▶ **Directions for this task**
An exact copy of all the data is the expected answer.

◆ ◆ ◆

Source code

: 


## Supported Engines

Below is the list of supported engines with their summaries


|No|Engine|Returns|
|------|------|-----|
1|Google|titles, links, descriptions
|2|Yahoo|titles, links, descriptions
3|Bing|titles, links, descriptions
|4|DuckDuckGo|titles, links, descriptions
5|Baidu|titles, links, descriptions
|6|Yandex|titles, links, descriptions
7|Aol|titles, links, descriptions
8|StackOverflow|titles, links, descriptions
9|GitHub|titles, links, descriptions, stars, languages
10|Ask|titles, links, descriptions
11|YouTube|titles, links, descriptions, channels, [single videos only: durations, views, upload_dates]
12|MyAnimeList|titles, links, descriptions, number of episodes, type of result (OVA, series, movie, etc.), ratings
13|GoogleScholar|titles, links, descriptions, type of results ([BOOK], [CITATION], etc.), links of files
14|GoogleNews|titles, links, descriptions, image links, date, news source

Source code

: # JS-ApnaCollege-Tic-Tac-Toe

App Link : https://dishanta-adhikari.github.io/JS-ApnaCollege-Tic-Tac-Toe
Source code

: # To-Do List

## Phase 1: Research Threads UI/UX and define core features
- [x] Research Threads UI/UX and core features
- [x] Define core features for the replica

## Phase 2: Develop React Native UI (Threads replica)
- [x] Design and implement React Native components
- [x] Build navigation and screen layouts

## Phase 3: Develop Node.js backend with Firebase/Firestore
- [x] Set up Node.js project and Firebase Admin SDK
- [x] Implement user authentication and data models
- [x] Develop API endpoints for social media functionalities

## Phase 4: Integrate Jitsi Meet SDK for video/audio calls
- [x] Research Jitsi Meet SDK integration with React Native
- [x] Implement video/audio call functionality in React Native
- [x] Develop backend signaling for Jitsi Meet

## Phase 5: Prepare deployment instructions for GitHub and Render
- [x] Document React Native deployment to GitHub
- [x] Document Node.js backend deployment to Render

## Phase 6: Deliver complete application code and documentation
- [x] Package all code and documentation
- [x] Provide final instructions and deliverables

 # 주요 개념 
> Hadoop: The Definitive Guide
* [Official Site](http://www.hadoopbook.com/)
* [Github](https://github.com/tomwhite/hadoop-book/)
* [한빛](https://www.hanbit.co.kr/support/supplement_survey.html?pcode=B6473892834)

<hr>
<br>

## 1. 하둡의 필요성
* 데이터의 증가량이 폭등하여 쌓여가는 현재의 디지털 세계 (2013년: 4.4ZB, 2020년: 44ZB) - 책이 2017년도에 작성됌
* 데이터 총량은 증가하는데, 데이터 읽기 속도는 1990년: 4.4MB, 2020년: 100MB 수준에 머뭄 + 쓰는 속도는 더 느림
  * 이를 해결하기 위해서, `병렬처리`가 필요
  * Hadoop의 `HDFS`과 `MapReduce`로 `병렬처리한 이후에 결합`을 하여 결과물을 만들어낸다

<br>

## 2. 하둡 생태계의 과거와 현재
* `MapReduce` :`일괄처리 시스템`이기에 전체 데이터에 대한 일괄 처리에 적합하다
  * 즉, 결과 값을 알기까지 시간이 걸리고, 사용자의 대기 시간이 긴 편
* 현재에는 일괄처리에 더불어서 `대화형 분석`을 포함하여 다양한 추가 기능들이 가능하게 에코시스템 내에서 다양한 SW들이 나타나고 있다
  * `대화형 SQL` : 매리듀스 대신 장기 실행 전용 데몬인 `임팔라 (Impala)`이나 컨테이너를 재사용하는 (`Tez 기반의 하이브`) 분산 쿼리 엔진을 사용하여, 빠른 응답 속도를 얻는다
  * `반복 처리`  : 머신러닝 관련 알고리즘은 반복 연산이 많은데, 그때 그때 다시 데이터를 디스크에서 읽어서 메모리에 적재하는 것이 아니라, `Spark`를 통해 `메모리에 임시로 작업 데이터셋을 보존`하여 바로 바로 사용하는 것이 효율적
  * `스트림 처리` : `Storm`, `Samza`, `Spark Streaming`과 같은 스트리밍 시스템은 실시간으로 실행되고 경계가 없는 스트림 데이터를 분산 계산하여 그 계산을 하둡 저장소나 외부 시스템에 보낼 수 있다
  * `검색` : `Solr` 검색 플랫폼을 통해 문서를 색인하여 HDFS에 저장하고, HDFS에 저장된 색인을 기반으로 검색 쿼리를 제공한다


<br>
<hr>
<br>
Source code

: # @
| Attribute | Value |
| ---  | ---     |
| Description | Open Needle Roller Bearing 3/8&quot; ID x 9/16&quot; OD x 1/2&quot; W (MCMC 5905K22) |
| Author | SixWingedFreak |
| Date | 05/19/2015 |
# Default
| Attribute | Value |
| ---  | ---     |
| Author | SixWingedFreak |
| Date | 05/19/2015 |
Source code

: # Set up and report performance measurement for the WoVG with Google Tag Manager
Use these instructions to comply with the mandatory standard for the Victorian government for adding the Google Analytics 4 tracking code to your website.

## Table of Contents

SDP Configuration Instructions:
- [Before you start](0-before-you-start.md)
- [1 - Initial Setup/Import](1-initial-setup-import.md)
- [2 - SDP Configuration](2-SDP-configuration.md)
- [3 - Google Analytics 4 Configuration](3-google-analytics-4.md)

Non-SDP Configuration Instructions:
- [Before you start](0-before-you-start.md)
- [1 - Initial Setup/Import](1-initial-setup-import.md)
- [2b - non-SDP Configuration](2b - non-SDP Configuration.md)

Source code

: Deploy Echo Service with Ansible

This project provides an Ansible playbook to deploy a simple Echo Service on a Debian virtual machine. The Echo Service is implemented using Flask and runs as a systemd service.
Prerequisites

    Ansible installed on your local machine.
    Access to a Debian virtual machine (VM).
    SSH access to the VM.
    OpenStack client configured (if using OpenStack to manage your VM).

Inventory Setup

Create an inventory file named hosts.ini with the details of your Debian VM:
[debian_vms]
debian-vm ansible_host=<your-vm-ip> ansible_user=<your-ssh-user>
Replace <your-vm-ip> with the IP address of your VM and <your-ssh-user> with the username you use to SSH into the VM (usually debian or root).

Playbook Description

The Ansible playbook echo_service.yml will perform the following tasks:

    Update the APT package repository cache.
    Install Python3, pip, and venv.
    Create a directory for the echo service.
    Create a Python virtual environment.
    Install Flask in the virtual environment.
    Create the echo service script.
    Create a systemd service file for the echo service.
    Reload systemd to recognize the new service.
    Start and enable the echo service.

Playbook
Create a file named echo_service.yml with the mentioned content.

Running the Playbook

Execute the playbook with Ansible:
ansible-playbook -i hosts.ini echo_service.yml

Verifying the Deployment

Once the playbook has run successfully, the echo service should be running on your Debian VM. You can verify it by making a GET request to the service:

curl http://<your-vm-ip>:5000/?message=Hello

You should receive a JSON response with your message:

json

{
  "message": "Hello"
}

◆ ◆ ◆

▶ **Final answer**
Source code

: 


## Supported Engines

Below is the list of supported engines with their summaries


|No|Engine|Returns|
|------|------|-----|
1|Google|titles, links, descriptions
|2|Yahoo|titles, links, descriptions
3|Bing|titles, links, descriptions
|4|DuckDuckGo|titles, links, descriptions
5|Baidu|titles, links, descriptions
|6|Yandex|titles, links, descriptions
7|Aol|titles, links, descriptions
8|StackOverflow|titles, links, descriptions
9|GitHub|titles, links, descriptions, stars, languages
10|Ask|titles, links, descriptions
11|YouTube|titles, links, descriptions, channels, [single videos only: durations, views, upload_dates]
12|MyAnimeList|titles, links, descriptions, number of episodes, type of result (OVA, series, movie, etc.), ratings
13|GoogleScholar|titles, links, descriptions, type of results ([BOOK], [CITATION], etc.), links of files
14|GoogleNews|titles, links, descriptions, image links, date, news source

Source code

: # JS-ApnaCollege-Tic-Tac-Toe

App Link : https://dishanta-adhikari.github.io/JS-ApnaCollege-Tic-Tac-Toe
Source code

: # To-Do List

## Phase 1: Research Threads UI/UX and define core features
- [x] Research Threads UI/UX and core features
- [x] Define core features for the replica

## Phase 2: Develop React Native UI (Threads replica)
- [x] Design and implement React Native components
- [x] Build navigation and screen layouts

## Phase 3: Develop Node.js backend with Firebase/Firestore
- [x] Set up Node.js project and Firebase Admin SDK
- [x] Implement user authentication and data models
- [x] Develop API endpoints for social media functionalities

## Phase 4: Integrate Jitsi Meet SDK for video/audio calls
- [x] Research Jitsi Meet SDK integration with React Native
- [x] Implement video/audio call functionality in React Native
- [x] Develop backend signaling for Jitsi Meet

## Phase 5: Prepare deployment instructions for GitHub and Render
- [x] Document React Native deployment to GitHub
- [x] Document Node.js backend deployment to Render

## Phase 6: Deliver complete application code and documentation
- [x] Package all code and documentation
- [x] Provide final instructions and deliverables

 # 주요 개념 
> Hadoop: The Definitive Guide
* [Official Site](http://www.hadoopbook.com/)
* [Github](https://github.com/tomwhite/hadoop-book/)
* [한빛](https://www.hanbit.co.kr/support/supplement_survey.html?pcode=B6473892834)

<hr>
<br>

## 1. 하둡의 필요성
* 데이터의 증가량이 폭등하여 쌓여가는 현재의 디지털 세계 (2013년: 4.4ZB, 2020년: 44ZB) - 책이 2017년도에 작성됌
* 데이터 총량은 증가하는데, 데이터 읽기 속도는 1990년: 4.4MB, 2020년: 100MB 수준에 머뭄 + 쓰는 속도는 더 느림
  * 이를 해결하기 위해서, `병렬처리`가 필요
  * Hadoop의 `HDFS`과 `MapReduce`로 `병렬처리한 이후에 결합`을 하여 결과물을 만들어낸다

<br>

## 2. 하둡 생태계의 과거와 현재
* `MapReduce` :`일괄처리 시스템`이기에 전체 데이터에 대한 일괄 처리에 적합하다
  * 즉, 결과 값을 알기까지 시간이 걸리고, 사용자의 대기 시간이 긴 편
* 현재에는 일괄처리에 더불어서 `대화형 분석`을 포함하여 다양한 추가 기능들이 가능하게 에코시스템 내에서 다양한 SW들이 나타나고 있다
  * `대화형 SQL` : 매리듀스 대신 장기 실행 전용 데몬인 `임팔라 (Impala)`이나 컨테이너를 재사용하는 (`Tez 기반의 하이브`) 분산 쿼리 엔진을 사용하여, 빠른 응답 속도를 얻는다
  * `반복 처리`  : 머신러닝 관련 알고리즘은 반복 연산이 많은데, 그때 그때 다시 데이터를 디스크에서 읽어서 메모리에 적재하는 것이 아니라, `Spark`를 통해 `메모리에 임시로 작업 데이터셋을 보존`하여 바로 바로 사용하는 것이 효율적
  * `스트림 처리` : `Storm`, `Samza`, `Spark Streaming`과 같은 스트리밍 시스템은 실시간으로 실행되고 경계가 없는 스트림 데이터를 분산 계산하여 그 계산을 하둡 저장소나 외부 시스템에 보낼 수 있다
  * `검색` : `Solr` 검색 플랫폼을 통해 문서를 색인하여 HDFS에 저장하고, HDFS에 저장된 색인을 기반으로 검색 쿼리를 제공한다


<br>
<hr>
<br>
Source code

: # @
| Attribute | Value |
| ---  | ---     |
| Description | Open Needle Roller Bearing 3/8&quot; ID x 9/16&quot; OD x 1/2&quot; W (MCMC 5905K22) |
| Author | SixWingedFreak |
| Date | 05/19/2015 |
# Default
| Attribute | Value |
| ---  | ---     |
| Author | SixWingedFreak |
| Date | 05/19/2015 |
Source code

: # Set up and report performance measurement for the WoVG with Google Tag Manager
Use these instructions to comply with the mandatory standard for the Victorian government for adding the Google Analytics 4 tracking code to your website.

## Table of Contents

SDP Configuration Instructions:
- [Before you start](0-before-you-start.md)
- [1 - Initial Setup/Import](1-initial-setup-import.md)
- [2 - SDP Configuration](2-SDP-configuration.md)
- [3 - Google Analytics 4 Configuration](3-google-analytics-4.md)

Non-SDP Configuration Instructions:
- [Before you start](0-before-you-start.md)
- [1 - Initial Setup/Import](1-initial-setup-import.md)
- [2b - non-SDP Configuration](2b - non-SDP Configuration.md)

Source code

: Deploy Echo Service with Ansible

This project provides an Ansible playbook to deploy a simple Echo Service on a Debian virtual machine. The Echo Service is implemented using Flask and runs as a systemd service.
Prerequisites

    Ansible installed on your local machine.
    Access to a Debian virtual machine (VM).
    SSH access to the VM.
    OpenStack client configured (if using OpenStack to manage your VM).

Inventory Setup

Create an inventory file named hosts.ini with the details of your Debian VM:
[debian_vms]
debian-vm ansible_host=<your-vm-ip> ansible_user=<your-ssh-user>
Replace <your-vm-ip> with the IP address of your VM and <your-ssh-user> with the username you use to SSH into the VM (usually debian or root).

Playbook Description

The Ansible playbook echo_service.yml will perform the following tasks:

    Update the APT package repository cache.
    Install Python3, pip, and venv.
    Create a directory for the echo service.
    Create a Python virtual environment.
    Install Flask in the virtual environment.
    Create the echo service script.
    Create a systemd service file for the echo service.
    Reload systemd to recognize the new service.
    Start and enable the echo service.

Playbook
Create a file named echo_service.yml with the mentioned content.

Running the Playbook

Execute the playbook with Ansible:
ansible-playbook -i hosts.ini echo_service.yml

Verifying the Deployment

Once the playbook has run successfully, the echo service should be running on your Debian VM. You can verify it by making a GET request to the service:

curl http://<your-vm-ip>:5000/?message=Hello

You should receive a JSON response with your message:

json

{
  "message": "Hello"
}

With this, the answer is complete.